Laufrad Test: Ergebnisse und Empfehlungen
Fitshop prüft jedes Fitnessgerät auf Herz und Nieren. Eine gute Verarbeitung des Laufrads ist Grundvoraussetzung. Unser Test zeigt, dass die meisten Exemplare sicher sind. Stiftung Warentest überprüfte in der Dezemberausgabe 2018 insgesamt 15 Kinderlaufräder, darunter auch drei aus Holz, auf ihre Sicherheit und auf Schadstoffbelastungen.
Das Ergebnis ist wenig zufriedenstellend. Nur zwei Laufräder können wir mit "gut" empfehlen. Positiv sind die Ergebnisse der Praxisprüfung. Hier schneiden vier Räder mit "sehr gut" ab, eines erreicht die Note "gut". Keines ist schlechter als "ausreichend". Abstriche müssen wir bei der Ausstattung machen.
So können nach diesem Laufrad Test eigentlich nur zwei Modelle empfohlen werden: Das Puky LR Light und das Early Rider Superply Bonsai. Puky und Early Rider sind mit circa 170 Euro recht teuer. Beide Räder haben ein „gutes“ Ergebnis nur durch die Schadstoffe im Sattel bzw. Reifen verpasst. Alternativ kann man natürlich auch die empfehlenswerten Modelle früherer Laufrad Tests kaufen.

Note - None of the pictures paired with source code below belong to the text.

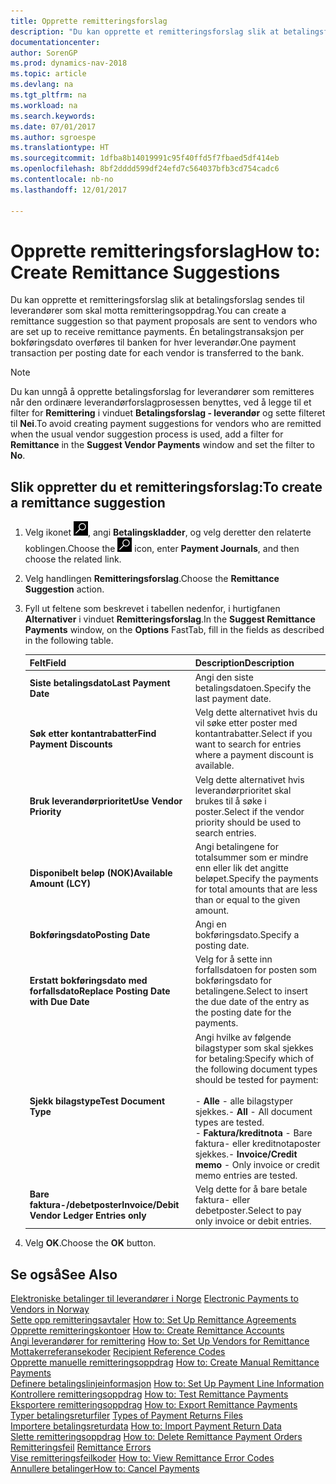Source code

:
 ```yaml
---
title: Opprette remitteringsforslag
description: "Du kan opprette et remitteringsforslag slik at betalingsforslag sendes til leverandører som skal motta remitteringsoppdrag."
documentationcenter: 
author: SorenGP
ms.prod: dynamics-nav-2018
ms.topic: article
ms.devlang: na
ms.tgt_pltfrm: na
ms.workload: na
ms.search.keywords: 
ms.date: 07/01/2017
ms.author: sgroespe
ms.translationtype: HT
ms.sourcegitcommit: 1dfba8b14019991c95f40ffd5f7fbaed5df414eb
ms.openlocfilehash: 8bf2dddd599df24efd7c564037bfb3cd754cadc6
ms.contentlocale: nb-no
ms.lasthandoff: 12/01/2017

---
```

# <a name="how-to-create-remittance-suggestions"></a><span data-ttu-id="320a8-103">Opprette remitteringsforslag</span><span class="sxs-lookup"><span data-stu-id="320a8-103">How to: Create Remittance Suggestions</span></span>
<span data-ttu-id="320a8-104">Du kan opprette et remitteringsforslag slik at betalingsforslag sendes til leverandører som skal motta remitteringsoppdrag.</span><span class="sxs-lookup"><span data-stu-id="320a8-104">You can create a remittance suggestion so that payment proposals are sent to vendors who are set up to receive remittance payments.</span></span> <span data-ttu-id="320a8-105">Én betalingstransaksjon per bokføringsdato overføres til banken for hver leverandør.</span><span class="sxs-lookup"><span data-stu-id="320a8-105">One payment transaction per posting date for each vendor is transferred to the bank.</span></span>  

> [!NOTE]  
>  <span data-ttu-id="320a8-106">Du kan unngå å opprette betalingsforslag for leverandører som remitteres når den ordinære leverandørforslagprosessen benyttes, ved å legge til et filter for **Remittering** i vinduet **Betalingsforslag - leverandør** og sette filteret til **Nei**.</span><span class="sxs-lookup"><span data-stu-id="320a8-106">To avoid creating payment suggestions for vendors who are remitted when the usual vendor suggestion process is used, add a filter for **Remittance** in the **Suggest Vendor Payments** window and set the filter to **No**.</span></span>  

## <a name="to-create-a-remittance-suggestion"></a><span data-ttu-id="320a8-107">Slik oppretter du et remitteringsforslag:</span><span class="sxs-lookup"><span data-stu-id="320a8-107">To create a remittance suggestion</span></span>  

1.  <span data-ttu-id="320a8-108">Velg ikonet ![Søk etter side eller rapport](../../media/ui-search/search_small.png "Søk etter side eller rapport"), angi **Betalingskladder**, og velg deretter den relaterte koblingen.</span><span class="sxs-lookup"><span data-stu-id="320a8-108">Choose the ![Search for Page or Report](../../media/ui-search/search_small.png "Search for Page or Report icon") icon, enter **Payment Journals**, and then choose the related link.</span></span>  
2.  <span data-ttu-id="320a8-109">Velg handlingen **Remitteringsforslag**.</span><span class="sxs-lookup"><span data-stu-id="320a8-109">Choose the **Remittance Suggestion** action.</span></span>  
3.  <span data-ttu-id="320a8-110">Fyll ut feltene som beskrevet i tabellen nedenfor, i hurtigfanen **Alternativer** i vinduet **Remitteringsforslag**.</span><span class="sxs-lookup"><span data-stu-id="320a8-110">In the **Suggest Remittance Payments** window, on the **Options** FastTab, fill in the fields as described in the following table.</span></span>  

    |<span data-ttu-id="320a8-111">Felt</span><span class="sxs-lookup"><span data-stu-id="320a8-111">Field</span></span>|<span data-ttu-id="320a8-112">Description</span><span class="sxs-lookup"><span data-stu-id="320a8-112">Description</span></span>|  
    |---------------------------------|---------------------------------------|  
    |<span data-ttu-id="320a8-113">**Siste betalingsdato**</span><span class="sxs-lookup"><span data-stu-id="320a8-113">**Last Payment Date**</span></span>|<span data-ttu-id="320a8-114">Angi den siste betalingsdatoen.</span><span class="sxs-lookup"><span data-stu-id="320a8-114">Specify the last payment date.</span></span>|  
    |<span data-ttu-id="320a8-115">**Søk etter kontantrabatter**</span><span class="sxs-lookup"><span data-stu-id="320a8-115">**Find Payment Discounts**</span></span>|<span data-ttu-id="320a8-116">Velg dette alternativet hvis du vil søke etter poster med kontantrabatter.</span><span class="sxs-lookup"><span data-stu-id="320a8-116">Select if you want to search for entries where a payment discount is available.</span></span>|  
    |<span data-ttu-id="320a8-117">**Bruk leverandørprioritet**</span><span class="sxs-lookup"><span data-stu-id="320a8-117">**Use Vendor Priority**</span></span>|<span data-ttu-id="320a8-118">Velg dette alternativet hvis leverandørprioritet skal brukes til å søke i poster.</span><span class="sxs-lookup"><span data-stu-id="320a8-118">Select if the vendor priority should be used to search entries.</span></span>|  
    |<span data-ttu-id="320a8-119">**Disponibelt beløp (NOK)**</span><span class="sxs-lookup"><span data-stu-id="320a8-119">**Available Amount (LCY)**</span></span>|<span data-ttu-id="320a8-120">Angi betalingene for totalsummer som er mindre enn eller lik det angitte beløpet.</span><span class="sxs-lookup"><span data-stu-id="320a8-120">Specify the payments for total amounts that are less than or equal to the given amount.</span></span>|  
    |<span data-ttu-id="320a8-121">**Bokføringsdato**</span><span class="sxs-lookup"><span data-stu-id="320a8-121">**Posting Date**</span></span>|<span data-ttu-id="320a8-122">Angi en bokføringsdato.</span><span class="sxs-lookup"><span data-stu-id="320a8-122">Specify a posting date.</span></span>|  
    |<span data-ttu-id="320a8-123">**Erstatt bokføringsdato med forfallsdato**</span><span class="sxs-lookup"><span data-stu-id="320a8-123">**Replace Posting Date with Due Date**</span></span>|<span data-ttu-id="320a8-124">Velg for å sette inn forfallsdatoen for posten som bokføringsdato for betalingene.</span><span class="sxs-lookup"><span data-stu-id="320a8-124">Select to insert the due date of the entry as the posting date for the payments.</span></span>|  
    |<span data-ttu-id="320a8-125">**Sjekk bilagstype**</span><span class="sxs-lookup"><span data-stu-id="320a8-125">**Test Document Type**</span></span>|<span data-ttu-id="320a8-126">Angi hvilke av følgende bilagstyper som skal sjekkes for betaling:</span><span class="sxs-lookup"><span data-stu-id="320a8-126">Specify which of the following document types should be tested for payment:</span></span><br /><br /> <span data-ttu-id="320a8-127">-   **Alle** - alle bilagstyper sjekkes.</span><span class="sxs-lookup"><span data-stu-id="320a8-127">-   **All** - All document types are tested.</span></span><br /><span data-ttu-id="320a8-128">-   **Faktura/kreditnota** - Bare faktura- eller kreditnotaposter sjekkes.</span><span class="sxs-lookup"><span data-stu-id="320a8-128">-   **Invoice/Credit memo** - Only invoice or credit memo entries are tested.</span></span>|  
    |<span data-ttu-id="320a8-129">**Bare faktura-/debetposter**</span><span class="sxs-lookup"><span data-stu-id="320a8-129">**Invoice/Debit Vendor Ledger Entries only**</span></span>|<span data-ttu-id="320a8-130">Velg dette for å bare betale faktura- eller debetposter.</span><span class="sxs-lookup"><span data-stu-id="320a8-130">Select to pay only invoice or debit entries.</span></span>|  

4.  <span data-ttu-id="320a8-131">Velg **OK**.</span><span class="sxs-lookup"><span data-stu-id="320a8-131">Choose the **OK** button.</span></span>  

## <a name="see-also"></a><span data-ttu-id="320a8-132">Se også</span><span class="sxs-lookup"><span data-stu-id="320a8-132">See Also</span></span>  
 <span data-ttu-id="320a8-133">[Elektroniske betalinger til leverandører i Norge](electronic-payments-to-vendors-in-norway.md) </span><span class="sxs-lookup"><span data-stu-id="320a8-133">[Electronic Payments to Vendors in Norway](electronic-payments-to-vendors-in-norway.md) </span></span>  
 <span data-ttu-id="320a8-134">[Sette opp remitteringsavtaler](how-to-set-up-remittance-agreements.md) </span><span class="sxs-lookup"><span data-stu-id="320a8-134">[How to: Set Up Remittance Agreements](how-to-set-up-remittance-agreements.md) </span></span>  
 <span data-ttu-id="320a8-135">[Opprette remitteringskontoer](how-to-create-remittance-accounts.md) </span><span class="sxs-lookup"><span data-stu-id="320a8-135">[How to: Create Remittance Accounts](how-to-create-remittance-accounts.md) </span></span>  
 <span data-ttu-id="320a8-136">[Angi leverandører for remittering](how-to-set-up-vendors-for-remittance.md) </span><span class="sxs-lookup"><span data-stu-id="320a8-136">[How to: Set Up Vendors for Remittance](how-to-set-up-vendors-for-remittance.md) </span></span>  
 <span data-ttu-id="320a8-137">[Mottakerreferansekoder](recipient-reference-codes.md) </span><span class="sxs-lookup"><span data-stu-id="320a8-137">[Recipient Reference Codes](recipient-reference-codes.md) </span></span>  
 <span data-ttu-id="320a8-138">[Opprette manuelle remitteringsoppdrag](how-to-create-manual-remittance-payments.md) </span><span class="sxs-lookup"><span data-stu-id="320a8-138">[How to: Create Manual Remittance Payments](how-to-create-manual-remittance-payments.md) </span></span>  
 <span data-ttu-id="320a8-139">[Definere betalingslinjeinformasjon](how-to-set-up-payment-line-information.md) </span><span class="sxs-lookup"><span data-stu-id="320a8-139">[How to: Set Up Payment Line Information](how-to-set-up-payment-line-information.md) </span></span>  
 <span data-ttu-id="320a8-140">[Kontrollere remitteringsoppdrag](how-to-test-remittance-payments.md) </span><span class="sxs-lookup"><span data-stu-id="320a8-140">[How to: Test Remittance Payments](how-to-test-remittance-payments.md) </span></span>  
 <span data-ttu-id="320a8-141">[Eksportere remitteringsoppdrag](how-to-export-remittance-payments.md) </span><span class="sxs-lookup"><span data-stu-id="320a8-141">[How to: Export Remittance Payments](how-to-export-remittance-payments.md) </span></span>  
 <span data-ttu-id="320a8-142">[Typer betalingsreturfiler](types-of-payment-returns-files.md) </span><span class="sxs-lookup"><span data-stu-id="320a8-142">[Types of Payment Returns Files](types-of-payment-returns-files.md) </span></span>  
 <span data-ttu-id="320a8-143">[Importere betalingsreturdata](how-to-import-payment-return-data.md) </span><span class="sxs-lookup"><span data-stu-id="320a8-143">[How to: Import Payment Return Data](how-to-import-payment-return-data.md) </span></span>  
 <span data-ttu-id="320a8-144">[Slette remitteringsoppdrag](how-to-delete-remittance-payment-orders.md) </span><span class="sxs-lookup"><span data-stu-id="320a8-144">[How to: Delete Remittance Payment Orders](how-to-delete-remittance-payment-orders.md) </span></span>  
 <span data-ttu-id="320a8-145">[Remitteringsfeil](remittance-errors.md) </span><span class="sxs-lookup"><span data-stu-id="320a8-145">[Remittance Errors](remittance-errors.md) </span></span>  
 <span data-ttu-id="320a8-146">[Vise remitteringsfeilkoder](how-to-view-remittance-error-codes.md) </span><span class="sxs-lookup"><span data-stu-id="320a8-146">[How to: View Remittance Error Codes](how-to-view-remittance-error-codes.md) </span></span>  
 [<span data-ttu-id="320a8-147">Annullere betalinger</span><span class="sxs-lookup"><span data-stu-id="320a8-147">How to: Cancel Payments</span></span>](how-to-cancel-payments.md)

Holz oder Metall? Eine Frage der Präferenz
Eltern stehen beim Kauf zunächst vor der Frage: Holz oder Metall? Laufräder aus Stahl oder Aluminium können im Regen stehen, ohne dass viel passiert. Die Modelle aus Holz seien außerdem in der Regel etwas teurer, sagt Martin Hofmann von der Stiftung Warentest in Berlin, die Laufräder getestet hat. Bei der Stabilität gebe es dagegen keine großen Unterschiede. "Die Wahl ist Geschmacksache." Metallräder gibt es in Rosa und Hellblau, mit Motiven von Ernie und Bert oder den Wilden Kerlen. Klassische Holzräder kommen meist im schlichteren Design daher.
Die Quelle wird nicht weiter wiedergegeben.